Beginning Jan. 1, same-sex, in addition to opposite-sex couples, may file for insurance benefits in Knoxville.
Mayor Madeline Rogero made an administrative decision to expand employee benefits to include domestic partnerships Oct. 16.
In a statement made via email, Rogero explained what this city-wide change will entail.
"The expansion of employee benefits to same or opposite-sex domestic partners allows city of Knoxville employees in committed domestic relationships to extend medical, dental, vision and dependent life benefits to their domestic partners," Rogero wrote.
The expected annual cost is about $60,000 from the city's $13 million benefits budget.
Although the city of Knoxville has adopted these measures, UT has not. As of now, benefits are not extended to UT employees in domestic partnerships.
In 2012, the UT Faculty Senate submitted the Faculty Resolution on Support for Benefit Equality.
In a Jan. 10 letter in response to this resolution, Chancellors Jimmy Cheek and Larry Arrington cited the Tennessee Constitution and the state's current definition of "marriage."
"The university does not have authority to extend coverage provided by the state group insurance plan or to establish a separate insurance plan for university employees," Cheek wrote.
Knoxville is the second city in Tennessee to provide employee benefits to individuals in domestic partnerships, trailing the town of Collegedale by two months.
The change in Collegedale resulted largely from the efforts of Kat Cooper, a respected Collegedale detective.

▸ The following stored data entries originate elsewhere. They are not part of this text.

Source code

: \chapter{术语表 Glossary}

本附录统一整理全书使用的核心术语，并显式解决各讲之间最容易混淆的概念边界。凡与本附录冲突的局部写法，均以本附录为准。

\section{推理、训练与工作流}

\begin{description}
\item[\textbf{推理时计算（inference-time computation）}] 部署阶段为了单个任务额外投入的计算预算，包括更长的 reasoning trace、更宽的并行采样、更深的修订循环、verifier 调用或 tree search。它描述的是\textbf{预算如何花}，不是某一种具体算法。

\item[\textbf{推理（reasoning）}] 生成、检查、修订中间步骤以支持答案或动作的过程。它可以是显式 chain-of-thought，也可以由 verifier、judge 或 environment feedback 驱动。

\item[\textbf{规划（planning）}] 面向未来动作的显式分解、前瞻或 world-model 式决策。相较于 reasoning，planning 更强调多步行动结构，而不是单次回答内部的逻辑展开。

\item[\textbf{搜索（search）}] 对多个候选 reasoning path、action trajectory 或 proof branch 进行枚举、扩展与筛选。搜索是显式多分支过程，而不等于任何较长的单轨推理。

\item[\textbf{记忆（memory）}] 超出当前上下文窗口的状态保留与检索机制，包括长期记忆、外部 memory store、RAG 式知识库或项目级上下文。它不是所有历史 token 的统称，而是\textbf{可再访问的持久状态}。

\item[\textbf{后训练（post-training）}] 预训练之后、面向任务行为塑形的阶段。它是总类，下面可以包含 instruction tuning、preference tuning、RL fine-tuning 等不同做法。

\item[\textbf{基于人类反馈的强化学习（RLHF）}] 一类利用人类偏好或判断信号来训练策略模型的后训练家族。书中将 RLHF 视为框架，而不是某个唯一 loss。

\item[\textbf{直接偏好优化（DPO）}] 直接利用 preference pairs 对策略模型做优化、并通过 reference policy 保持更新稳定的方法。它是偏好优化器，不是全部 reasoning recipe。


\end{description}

Cooper married her partner, Krista, in Maryland and did not receive marriage-related benefits when she returned to Tennessee.
On Aug. 5, Collegedale City Council members voted 4-1 to approve the extension of health benefits to same-sex couples.
"In Collegedale, it wasn't a political decision," said Alex Green, a reporter for the Chattanooga Times Free Press who covered the Collegedale story. "It wasn't, 'I'm a Republican commissioner so I vote this way,' or, 'I'm a Democrat so I vote this way.' It came down to the way we were treating Kat Cooper."
Although the advantages of Rogero's decision has received much attention, these benefits apply to opposite-sex domestic partners as well. An affidavit showing their commitment must be signed by both parties in order to qualify as domestic partners.
Rogero expressed hope that the decision will positively affect the community.
"I think it is a strong signal to our employees and to the community as a whole that we believe in treating all people equally and fairly," Rogero wrote. "I think that is a positive message to convey to anyone looking to live here, move here or start a business here."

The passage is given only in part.